Task brief — Return the lines below that contain the word "number".

Entries supplied —
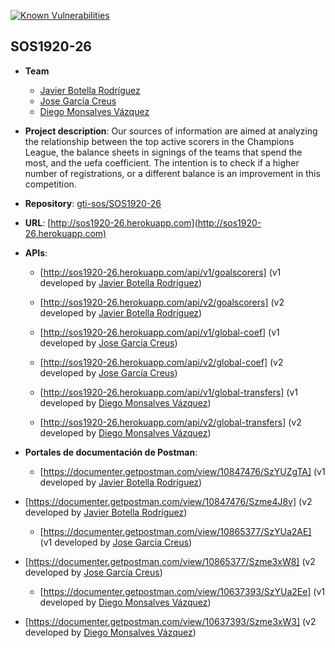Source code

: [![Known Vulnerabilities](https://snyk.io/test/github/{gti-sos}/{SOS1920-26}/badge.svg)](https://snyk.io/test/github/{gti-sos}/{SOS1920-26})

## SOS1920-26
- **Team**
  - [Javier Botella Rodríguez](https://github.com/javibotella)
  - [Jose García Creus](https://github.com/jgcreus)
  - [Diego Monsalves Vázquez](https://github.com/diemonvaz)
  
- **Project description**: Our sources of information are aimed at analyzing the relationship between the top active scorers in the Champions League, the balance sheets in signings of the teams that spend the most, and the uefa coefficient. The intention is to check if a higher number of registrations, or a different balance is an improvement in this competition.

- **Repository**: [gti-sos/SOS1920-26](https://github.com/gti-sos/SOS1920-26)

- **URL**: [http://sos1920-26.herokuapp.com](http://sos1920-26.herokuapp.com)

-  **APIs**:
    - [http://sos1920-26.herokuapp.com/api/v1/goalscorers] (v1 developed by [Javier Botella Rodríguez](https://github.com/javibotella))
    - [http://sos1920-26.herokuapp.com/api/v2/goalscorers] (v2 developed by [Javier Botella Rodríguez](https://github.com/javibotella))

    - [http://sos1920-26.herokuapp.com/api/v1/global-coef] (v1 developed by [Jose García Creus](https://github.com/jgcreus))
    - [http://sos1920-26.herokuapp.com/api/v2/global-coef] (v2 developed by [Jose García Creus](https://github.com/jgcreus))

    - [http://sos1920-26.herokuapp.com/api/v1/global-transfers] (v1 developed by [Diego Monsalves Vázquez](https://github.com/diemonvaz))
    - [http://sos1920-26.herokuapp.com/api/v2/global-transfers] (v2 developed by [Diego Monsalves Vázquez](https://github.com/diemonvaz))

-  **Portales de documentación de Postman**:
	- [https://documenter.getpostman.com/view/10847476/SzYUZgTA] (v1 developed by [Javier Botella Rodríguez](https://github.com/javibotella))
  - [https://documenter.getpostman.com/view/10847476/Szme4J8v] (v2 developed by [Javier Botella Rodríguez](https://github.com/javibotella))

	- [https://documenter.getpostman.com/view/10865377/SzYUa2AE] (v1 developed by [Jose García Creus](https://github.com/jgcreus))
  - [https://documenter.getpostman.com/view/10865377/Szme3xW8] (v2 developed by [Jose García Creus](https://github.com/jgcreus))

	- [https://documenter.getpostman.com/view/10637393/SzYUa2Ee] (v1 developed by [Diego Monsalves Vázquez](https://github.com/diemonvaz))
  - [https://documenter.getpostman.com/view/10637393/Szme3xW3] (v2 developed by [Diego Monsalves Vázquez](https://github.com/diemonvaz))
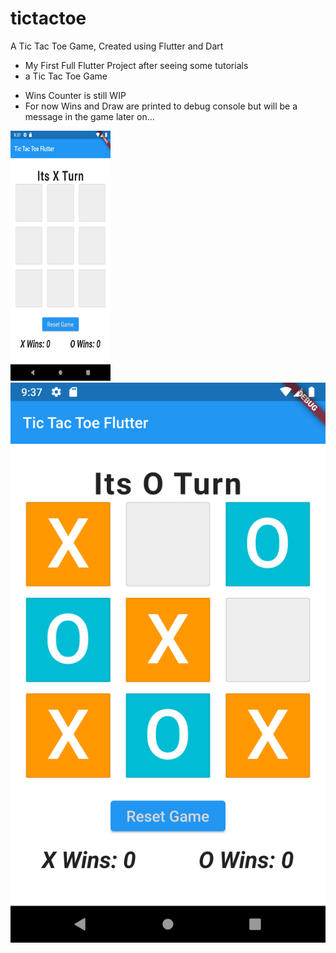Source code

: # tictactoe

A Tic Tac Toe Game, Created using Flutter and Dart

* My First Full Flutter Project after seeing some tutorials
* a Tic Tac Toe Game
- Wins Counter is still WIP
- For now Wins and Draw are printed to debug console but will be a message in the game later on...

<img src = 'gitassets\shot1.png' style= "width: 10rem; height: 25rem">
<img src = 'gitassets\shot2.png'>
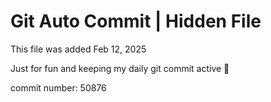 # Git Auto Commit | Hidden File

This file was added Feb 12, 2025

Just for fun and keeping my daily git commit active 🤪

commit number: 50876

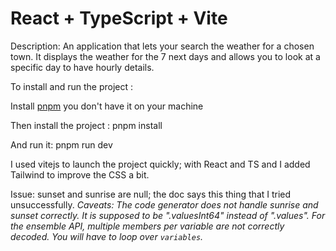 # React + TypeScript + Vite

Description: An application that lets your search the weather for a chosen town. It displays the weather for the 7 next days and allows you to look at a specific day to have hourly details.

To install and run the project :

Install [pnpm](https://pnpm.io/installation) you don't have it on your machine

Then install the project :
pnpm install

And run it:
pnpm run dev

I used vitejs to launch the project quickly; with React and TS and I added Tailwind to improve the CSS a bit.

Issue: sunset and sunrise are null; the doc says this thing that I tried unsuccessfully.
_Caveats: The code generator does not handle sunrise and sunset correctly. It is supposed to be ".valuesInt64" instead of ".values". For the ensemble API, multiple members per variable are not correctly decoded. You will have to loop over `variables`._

Response box —
- **Project description**: Our sources of information are aimed at analyzing the relationship between the top active scorers in the Champions League, the balance sheets in signings of the teams that spend the most, and the uefa coefficient. The intention is to check if a higher number of registrations, or a different balance is an improvement in this competition.
commit number: 50876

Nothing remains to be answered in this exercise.